[Source texts of formatted documents]
--- START ---

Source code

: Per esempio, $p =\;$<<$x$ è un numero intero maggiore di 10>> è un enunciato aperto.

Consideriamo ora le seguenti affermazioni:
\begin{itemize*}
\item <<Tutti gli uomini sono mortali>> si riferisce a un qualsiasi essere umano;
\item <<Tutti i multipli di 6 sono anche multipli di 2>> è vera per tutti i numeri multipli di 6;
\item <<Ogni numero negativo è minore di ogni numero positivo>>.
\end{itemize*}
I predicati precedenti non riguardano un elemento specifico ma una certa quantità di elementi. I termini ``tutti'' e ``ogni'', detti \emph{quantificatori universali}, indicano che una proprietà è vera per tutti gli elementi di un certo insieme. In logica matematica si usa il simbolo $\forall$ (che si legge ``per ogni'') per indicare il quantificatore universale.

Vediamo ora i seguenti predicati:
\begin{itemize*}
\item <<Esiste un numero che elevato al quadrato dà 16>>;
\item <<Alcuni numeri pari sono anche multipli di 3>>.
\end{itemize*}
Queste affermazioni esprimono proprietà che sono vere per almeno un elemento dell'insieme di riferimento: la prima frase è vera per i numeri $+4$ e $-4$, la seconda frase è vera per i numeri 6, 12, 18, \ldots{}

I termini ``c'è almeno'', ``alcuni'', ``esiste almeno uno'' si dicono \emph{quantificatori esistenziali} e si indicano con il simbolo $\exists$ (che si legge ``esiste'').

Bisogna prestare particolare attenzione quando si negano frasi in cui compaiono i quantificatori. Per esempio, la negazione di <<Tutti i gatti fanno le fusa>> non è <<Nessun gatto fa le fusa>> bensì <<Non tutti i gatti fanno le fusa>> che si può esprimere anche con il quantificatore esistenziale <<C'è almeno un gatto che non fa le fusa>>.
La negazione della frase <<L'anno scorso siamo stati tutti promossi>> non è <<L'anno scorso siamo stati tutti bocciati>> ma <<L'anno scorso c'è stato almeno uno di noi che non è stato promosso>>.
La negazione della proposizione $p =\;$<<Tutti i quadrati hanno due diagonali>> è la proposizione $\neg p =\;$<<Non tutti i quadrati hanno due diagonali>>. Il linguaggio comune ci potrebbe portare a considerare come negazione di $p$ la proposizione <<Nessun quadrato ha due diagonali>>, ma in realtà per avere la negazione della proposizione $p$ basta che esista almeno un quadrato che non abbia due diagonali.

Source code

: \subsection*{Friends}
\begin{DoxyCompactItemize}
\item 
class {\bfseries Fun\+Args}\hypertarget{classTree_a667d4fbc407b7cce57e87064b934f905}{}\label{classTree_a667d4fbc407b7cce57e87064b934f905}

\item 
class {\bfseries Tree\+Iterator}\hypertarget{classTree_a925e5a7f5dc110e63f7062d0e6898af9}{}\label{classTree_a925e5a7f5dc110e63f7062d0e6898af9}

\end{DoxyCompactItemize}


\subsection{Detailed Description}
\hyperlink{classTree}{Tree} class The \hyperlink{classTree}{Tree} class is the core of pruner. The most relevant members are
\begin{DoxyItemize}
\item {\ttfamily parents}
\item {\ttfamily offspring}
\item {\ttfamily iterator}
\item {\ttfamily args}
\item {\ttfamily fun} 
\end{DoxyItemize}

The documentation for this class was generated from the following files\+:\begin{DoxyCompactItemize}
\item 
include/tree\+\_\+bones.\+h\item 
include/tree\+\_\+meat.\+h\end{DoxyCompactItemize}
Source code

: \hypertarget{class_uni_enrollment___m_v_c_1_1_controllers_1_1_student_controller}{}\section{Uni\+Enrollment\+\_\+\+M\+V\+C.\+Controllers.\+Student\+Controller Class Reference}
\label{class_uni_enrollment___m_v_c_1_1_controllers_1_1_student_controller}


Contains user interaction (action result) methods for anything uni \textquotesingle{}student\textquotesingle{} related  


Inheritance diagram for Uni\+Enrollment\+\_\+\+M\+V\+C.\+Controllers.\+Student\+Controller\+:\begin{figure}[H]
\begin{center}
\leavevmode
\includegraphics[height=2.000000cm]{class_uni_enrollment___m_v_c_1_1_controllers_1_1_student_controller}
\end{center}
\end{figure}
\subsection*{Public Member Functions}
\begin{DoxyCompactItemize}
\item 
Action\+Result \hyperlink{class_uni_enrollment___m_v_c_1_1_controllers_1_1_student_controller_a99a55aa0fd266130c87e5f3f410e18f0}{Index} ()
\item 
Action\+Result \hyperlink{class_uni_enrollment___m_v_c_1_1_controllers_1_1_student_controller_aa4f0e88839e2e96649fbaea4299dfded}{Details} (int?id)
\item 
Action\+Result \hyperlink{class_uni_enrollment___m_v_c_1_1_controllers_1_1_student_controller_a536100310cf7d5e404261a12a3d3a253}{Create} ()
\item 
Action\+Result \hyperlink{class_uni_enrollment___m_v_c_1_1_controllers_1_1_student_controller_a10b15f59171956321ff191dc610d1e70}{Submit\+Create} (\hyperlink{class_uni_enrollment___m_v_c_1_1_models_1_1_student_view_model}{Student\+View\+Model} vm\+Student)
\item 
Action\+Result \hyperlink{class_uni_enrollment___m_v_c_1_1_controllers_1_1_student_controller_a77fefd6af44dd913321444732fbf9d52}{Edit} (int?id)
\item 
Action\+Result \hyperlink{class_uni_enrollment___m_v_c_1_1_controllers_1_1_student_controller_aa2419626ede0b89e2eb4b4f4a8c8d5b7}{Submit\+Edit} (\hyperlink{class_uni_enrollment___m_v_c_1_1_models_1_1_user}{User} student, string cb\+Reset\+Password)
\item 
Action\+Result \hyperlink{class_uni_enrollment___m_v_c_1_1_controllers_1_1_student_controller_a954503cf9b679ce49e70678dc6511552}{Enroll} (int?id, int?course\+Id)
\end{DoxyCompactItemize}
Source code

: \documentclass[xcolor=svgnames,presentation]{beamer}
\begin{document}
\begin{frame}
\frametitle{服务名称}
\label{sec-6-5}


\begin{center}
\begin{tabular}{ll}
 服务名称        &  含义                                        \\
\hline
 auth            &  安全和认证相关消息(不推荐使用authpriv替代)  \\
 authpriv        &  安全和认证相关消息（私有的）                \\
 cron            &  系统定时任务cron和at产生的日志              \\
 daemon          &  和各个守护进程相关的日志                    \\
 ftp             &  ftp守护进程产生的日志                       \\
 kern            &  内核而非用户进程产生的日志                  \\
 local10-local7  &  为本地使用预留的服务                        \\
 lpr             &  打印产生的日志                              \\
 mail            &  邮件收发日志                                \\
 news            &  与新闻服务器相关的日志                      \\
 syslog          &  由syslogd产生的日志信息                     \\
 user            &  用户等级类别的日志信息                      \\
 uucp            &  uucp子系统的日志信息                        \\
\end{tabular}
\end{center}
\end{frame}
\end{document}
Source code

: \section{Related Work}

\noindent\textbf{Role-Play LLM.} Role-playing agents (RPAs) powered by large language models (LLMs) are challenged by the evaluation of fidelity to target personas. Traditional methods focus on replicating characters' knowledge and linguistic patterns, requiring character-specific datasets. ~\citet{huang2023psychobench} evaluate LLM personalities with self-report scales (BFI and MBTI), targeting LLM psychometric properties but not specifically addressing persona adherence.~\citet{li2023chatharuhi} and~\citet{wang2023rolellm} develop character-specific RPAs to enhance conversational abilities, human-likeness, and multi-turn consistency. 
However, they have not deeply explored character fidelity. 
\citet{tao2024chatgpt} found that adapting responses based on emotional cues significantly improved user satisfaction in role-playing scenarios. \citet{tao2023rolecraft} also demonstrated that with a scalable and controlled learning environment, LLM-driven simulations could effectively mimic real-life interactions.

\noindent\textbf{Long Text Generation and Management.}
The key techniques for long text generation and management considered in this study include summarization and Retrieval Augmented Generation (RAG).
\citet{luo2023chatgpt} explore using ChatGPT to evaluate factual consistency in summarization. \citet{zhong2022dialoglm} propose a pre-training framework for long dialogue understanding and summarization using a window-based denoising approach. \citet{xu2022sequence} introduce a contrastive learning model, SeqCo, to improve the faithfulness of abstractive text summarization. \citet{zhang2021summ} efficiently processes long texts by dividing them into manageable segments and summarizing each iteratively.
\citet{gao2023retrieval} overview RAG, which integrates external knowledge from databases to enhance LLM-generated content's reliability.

--- END ---

**Exercise**: Please copy out each line of the data in which the word "esempio" occurs.

**Exercise response**:
: Per esempio, $p =\;$<<$x$ è un numero intero maggiore di 10>> è un enunciato aperto.
Bisogna prestare particolare attenzione quando si negano frasi in cui compaiono i quantificatori. Per esempio, la negazione di <<Tutti i gatti fanno le fusa>> non è <<Nessun gatto fa le fusa>> bensì <<Non tutti i gatti fanno le fusa>> che si può esprimere anche con il quantificatore esistenziale <<C'è almeno un gatto che non fa le fusa>>.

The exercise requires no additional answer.